Lando Norris potwierdził, że w przyszłym sezonie F1 będzie wykorzystywał numer 1 na swoim McLarenie. To przywilej nowego mistrza świata, z którego Brytyjczyk postanowił skorzystać.

Norris od początku swojej kariery w królowej motorsportu startował z numerem 4, który był jego stałym oznaczeniem. Od momentu wprowadzenia systemu permanentnych numerów zawodnicy nie mieli możliwości dokonania zmiany, o ile nie jeździli najpierw jako rezerwowi lub nie zdobywali tytułu.

Przez wiele lat ery hybrydowej numer 1, zarezerwowany dla mistrza, nie był natomiast wykorzystywany. W 2014 roku ścigał się z nim Sebastian Vettel, ale Lewis Hamilton pozostał już przy 44, a jedynkę umieścił na bolidzie tylko w ramach treningów przed GP Abu Zabi 2018 i 2019. Nico Rosberg w ogóle nie zastanawiał się za to nad tą sprawą, gdyż po zdobyciu korony zakończył karierę.

Pełnoprawną zmianę, która przetrwała kilka lat, wykonał dopiero Max Verstappen.
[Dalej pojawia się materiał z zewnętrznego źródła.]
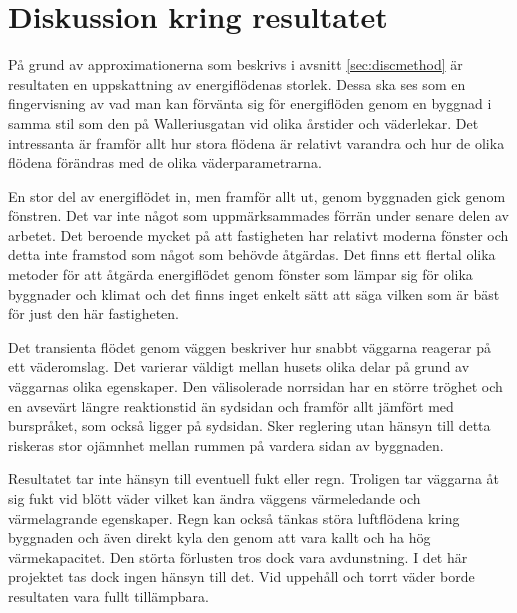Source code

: \section{Diskussion kring resultatet}


På grund av approximationerna som beskrivs i avsnitt \ref{sec:discmethod} är resultaten en uppskattning av energiflödenas storlek. Dessa ska ses som en fingervisning av vad man kan förvänta sig för energiflöden genom en byggnad i samma stil som den på Walleriusgatan vid olika årstider och väderlekar. Det intressanta är framför allt hur stora flödena är relativt varandra och hur de olika flödena förändras med de olika väderparametrarna.

En stor del av energiflödet in, men framför allt ut, genom byggnaden gick genom fönstren. Det var inte något som uppmärksammades förrän under senare delen av arbetet. Det beroende mycket på att fastigheten har relativt moderna fönster och detta inte framstod som något som behövde åtgärdas. Det finns ett flertal olika metoder för att åtgärda energiflödet genom fönster som lämpar sig för olika byggnader och klimat och det finns inget enkelt sätt att säga vilken som är bäst för just den här fastigheten.

Det transienta flödet genom väggen beskriver hur snabbt väggarna reagerar på ett väderomslag. Det varierar väldigt mellan husets olika delar på grund av väggarnas olika egenskaper. Den välisolerade norrsidan har en större tröghet och en avsevärt längre reaktionstid än sydsidan och framför allt jämfört med burspråket, som också ligger på sydsidan. Sker reglering utan hänsyn till detta riskeras stor ojämnhet mellan rummen på vardera sidan av byggnaden.

Resultatet tar inte hänsyn till eventuell fukt eller regn. Troligen tar väggarna åt sig fukt vid blött väder vilket kan ändra väggens värmeledande och värmelagrande egenskaper. Regn kan också tänkas störa luftflödena kring byggnaden och även direkt kyla den genom att vara kallt och ha hög värmekapacitet. Den störta förlusten tros dock vara avdunstning. I det här projektet tas dock ingen hänsyn till det. Vid uppehåll och torrt väder borde resultaten vara fullt tillämpbara.

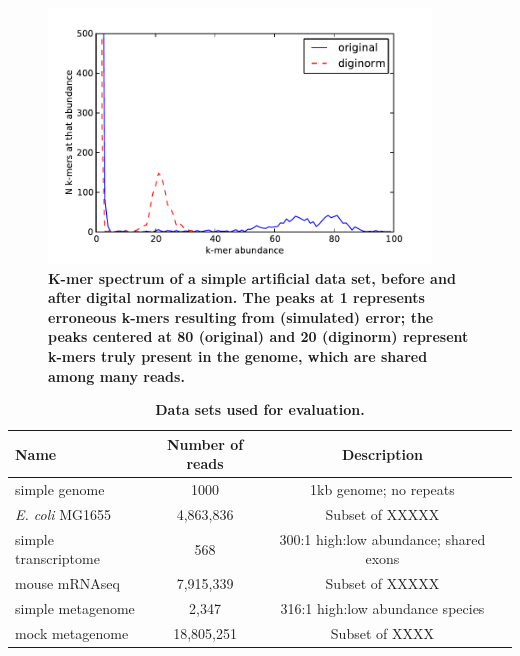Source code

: \documentclass{article}
\begin{document}
\begin{figure}[!ht]
 \centerline{\includegraphics[width=4in]{./figures/kmer-spectrum}}
\caption{\bf K-mer spectrum of a simple artificial data set, before
  and after digital normalization.  The peaks at 1 represents
  erroneous k-mers resulting from (simulated) error; the peaks
  centered at 80 (original) and 20 (diginorm) represent k-mers truly
  present in the genome, which are shared among many reads.}
\label{fig:spectrum}
\end{figure}



\begin{table}

\centering
\begin{tabular}{|l|c|c|l|}
\hline
Name & Number of reads & Description \\
\hline
simple genome & 1000 & 1kb genome; no repeats \\
{\em E. coli} MG1655 & 4,863,836 & Subset of XXXXX \\
simple transcriptome & 568 & 300:1 high:low abundance; shared exons \\
mouse mRNAseq & 7,915,339 & Subset of XXXXX \\
simple metagenome & 2,347 & 316:1 high:low abundance species \\
mock metagenome & 18,805,251 & Subset of XXXX \\
\hline
\end{tabular}

\caption{{\bf Data sets used for evaluation.}}

\label{tab:data}
\end{table}
\end{document}
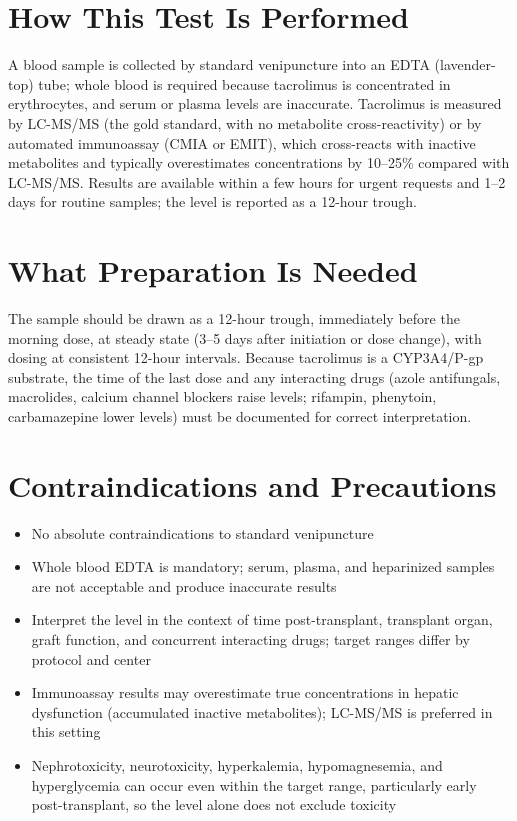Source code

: \section*{How This Test Is Performed}
A blood sample is collected by standard venipuncture into an EDTA (lavender-top) tube; whole blood is required because tacrolimus is concentrated in erythrocytes, and serum or plasma levels are inaccurate. Tacrolimus is measured by LC-MS/MS (the gold standard, with no metabolite cross-reactivity) or by automated immunoassay (CMIA or EMIT), which cross-reacts with inactive metabolites and typically overestimates concentrations by 10--25\% compared with LC-MS/MS. Results are available within a few hours for urgent requests and 1--2 days for routine samples; the level is reported as a 12-hour trough.

\section*{What Preparation Is Needed}
The sample should be drawn as a 12-hour trough, immediately before the morning dose, at steady state (3--5 days after initiation or dose change), with dosing at consistent 12-hour intervals. Because tacrolimus is a CYP3A4/P-gp substrate, the time of the last dose and any interacting drugs (azole antifungals, macrolides, calcium channel blockers raise levels; rifampin, phenytoin, carbamazepine lower levels) must be documented for correct interpretation.

\section*{Contraindications and Precautions}
\begin{itemize}
  \item No absolute contraindications to standard venipuncture
  \item Whole blood EDTA is mandatory; serum, plasma, and heparinized samples are not acceptable and produce inaccurate results
  \item Interpret the level in the context of time post-transplant, transplant organ, graft function, and concurrent interacting drugs; target ranges differ by protocol and center
  \item Immunoassay results may overestimate true concentrations in hepatic dysfunction (accumulated inactive metabolites); LC-MS/MS is preferred in this setting
  \item Nephrotoxicity, neurotoxicity, hyperkalemia, hypomagnesemia, and hyperglycemia can occur even within the target range, particularly early post-transplant, so the level alone does not exclude toxicity
\end{itemize}

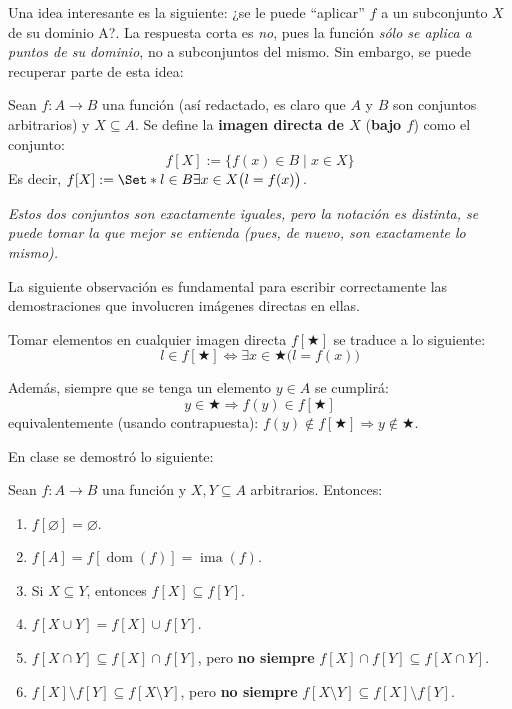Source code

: \documentclass[letterpaper,DIV=14,headsepline,12pt]{scrartcl}
\providecommand\tq{\;|\;}
\providecommand\given{}
\renewcommand{\emptyset}{\varnothing}
\DeclareMathOperator{\ima}{ima}
\DeclareMathOperator{\dom}{dom}
\begin{document}
    Una idea interesante es la siguiente: ¿se le puede ``aplicar'' $f$ a un subconjunto $X$ de su dominio A?. La respuesta corta es \textit{no}, pues la función \textit{sólo se aplica a puntos de su dominio}, no a subconjuntos del mismo. Sin embargo, se puede recuperar parte de esta idea:

    \begin{definicion}
        Sean $f:A \to B$ una función (así redactado, es claro que $A$ y $B$ son conjuntos arbitrarios) y $X \subseteq A$. Se define la \textbf{imagen directa de $X$} (\textbf{bajo $f$}) como el conjunto:
        \[ f[X]:=\{ f(x) \in B \tq x \in X \} \]
        Es decir, $ f[X]:=\Set*{ l \in B \given \exists x \in X \big( l=f(x) \big)} $.

        \textit{Estos dos conjuntos son exactamente iguales, pero la notación es distinta, se puede tomar la que mejor se entienda (pues, de nuevo, son exactamente lo mismo).}
    \end{definicion}

    La siguiente observación es fundamental para escribir correctamente las demostraciones que involucren imágenes directas en ellas.

    \begin{observacion}
        Tomar elementos en cualquier imagen directa $f[\bigstar]$ se traduce a lo siguiente:
        \begin{equation}\label{directa}
            l \in f[\bigstar] \iff \exists x \in \bigstar \big( l=f(x) \big)
        \end{equation}

        Además, siempre que se tenga un elemento $y \in A$ se cumplirá:
        \[ y \in \bigstar \Rightarrow f(y) \in f[\bigstar] \]
        equivalentemente (usando contrapuesta): $f(y) \notin f[\bigstar] \Rightarrow y \notin \bigstar$.
    \end{observacion}

    En clase se demostró lo siguiente:
    \begin{teorema}
        Sean $f:A \to B$ una función y $X, Y \subseteq A$ arbitrarios. Entonces:
        \begin{enumerate}
            \item $f[\emptyset]=\emptyset$.
            \item $f[A]=f[\dom(f)]=\ima(f)$.
            \item Si $X \subseteq Y$, entonces $f[X] \subseteq f[Y]$.
            \item $f[X \cup Y] = f[X] \cup f[Y]$.
            \item $f[X \cap Y] \subseteq f[X] \cap f[Y]$, pero \textbf{no siempre} $f[X] \cap f[Y] \subseteq f[X \cap Y]$.
            \item $f[X] \setminus f[Y] \subseteq f[X \setminus Y]$, pero \textbf{no siempre} $f[X \setminus Y] \subseteq f[X] \setminus f[Y]$.
        \end{enumerate}
    \end{teorema}
\end{document}
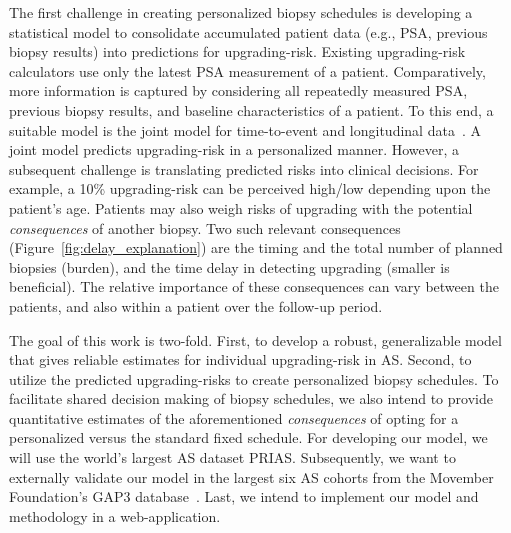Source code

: The first challenge in creating personalized biopsy schedules is developing a statistical model to consolidate accumulated patient data (e.g., PSA, previous biopsy results) into predictions for upgrading-risk. Existing upgrading-risk~\citep{partin1993use,makarov2007updated} calculators use only the latest PSA measurement of a patient. Comparatively, more information is captured by considering all repeatedly measured PSA, previous biopsy results, and baseline characteristics of a patient. To this end, a suitable model is the joint model for time-to-event and longitudinal data~\citep{tomer2019, coley2017prediction,rizopoulos2012joint}. A joint model predicts upgrading-risk in a personalized manner. However, a subsequent challenge is translating predicted risks into clinical decisions. For example, a 10\% upgrading-risk can be perceived high/low depending upon the patient's age. Patients may also weigh risks of upgrading with the potential \textit{consequences} of another biopsy. Two such relevant consequences (Figure~\ref{fig:delay_explanation}) are the timing and the total number of planned biopsies (burden), and the time delay in detecting upgrading (smaller is beneficial). The relative importance of these consequences can vary between the patients, and also within a patient over the follow-up period.

The goal of this work is two-fold. First, to develop a robust, generalizable model that gives reliable estimates for individual upgrading-risk in AS. Second, to utilize the predicted upgrading-risks to create personalized biopsy schedules. To facilitate shared decision making of biopsy schedules, we also intend to provide quantitative estimates of the aforementioned \textit{consequences} of opting for a personalized versus the standard fixed schedule. For developing our model, we will use the world's largest AS dataset PRIAS. Subsequently, we want to externally validate our model in the largest six AS cohorts from the Movember Foundation's GAP3 database~\citep{gap3_2018}. Last, we intend to implement our model and methodology in a web-application.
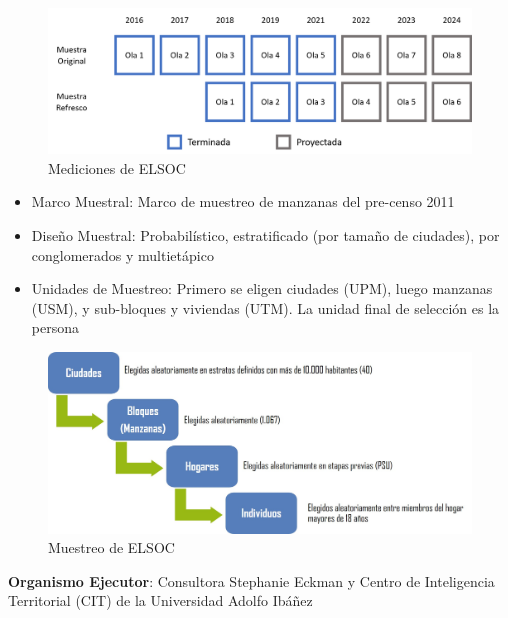 \documentclass[
  12pt,
]{book}
\begin{document}
\begin{figure}

{\centering \includegraphics[width=22.1in]{inputs/imagenes/olas_elsoc} 

}

\caption{Mediciones de ELSOC}\label{fig:ilust-olas-elsoc}
\end{figure}

\begin{itemize}
\item
  Marco Muestral: Marco de muestreo de manzanas del pre-censo 2011
\item
  Diseño Muestral: Probabilístico, estratificado (por tamaño de ciudades), por conglomerados y multietápico
\item
  Unidades de Muestreo: Primero se eligen ciudades (UPM), luego manzanas (USM), y sub-bloques y viviendas (UTM). La unidad final de selección es la persona
\end{itemize}

\begin{figure}

{\centering \includegraphics[width=25.24in]{inputs/imagenes/etapas_seleccion} 

}

\caption{Muestreo de ELSOC}\label{fig:ilust-etapas-seleccion}
\end{figure}

\textbf{Organismo Ejecutor}: Consultora Stephanie Eckman y Centro de Inteligencia Territorial (CIT) de la Universidad Adolfo Ibáñez
\end{document}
Z Red Bulla zniknęło wtedy 33, a numer 1 utrzymywał się na nim aż do wczoraj. Teraz trafi w ręce Lando Norrisa, co zostało potwierdzone przez nowego mistrza świata. Istnieje szansa, że jutro, w ramach posezonowych testów, McLaren wyjedzie z garażu jako samochód nr 1.

Norris w rozmowie ze Sky opowiedział o powodach takiego postępowania i podkreślił, że jest to gest, który ma cieszyć przede wszystkim innych.

- Musiałem podjąć decyzję już dziś. Wydaje mi się, że ten numer będzie jutro na bolidzie - opowiadał 26-latek.

- To tradycja. Ten numer jest [mistrzowski] z jakiegoś powodu. Jest po to, aby móc go zdobyć. W końcu po to pracuje się ciężko, aby go mieć.

- Przez jeden rok wszyscy, jako zespół, który odegrał w tym rolę, będzie nosić go z dumą. Wszyscy moi mechanicy, inżynierowie i każdy, kto był częścią McLarena, może mieć ten symbol uznania. Nie chodzi więc tylko o mnie. To także dla nich. To ich duma i świadomość tego, jaką pracę włożyli w to wszystko. Oni również mogą powiedzieć, że są numerem 1. Bycie numerem 4 nie jest tak fajne. Myślę, że będą się z tego cieszyć nawet bardziej niż ja.

Utrata mistrzostwa świata oznacza, że w sezonie 2026 zmieni się numer Maxa Verstappena. W związku z nowym przepisem, zatwierdzonym jesienią, Holender nie będzie miał jednak obowiązku powrotu do 33. Od swojego debiutu w F1 Verstappen korzystał z dwóch trójek, ponieważ pojedyncza była zajęta przez Daniela Ricciardo.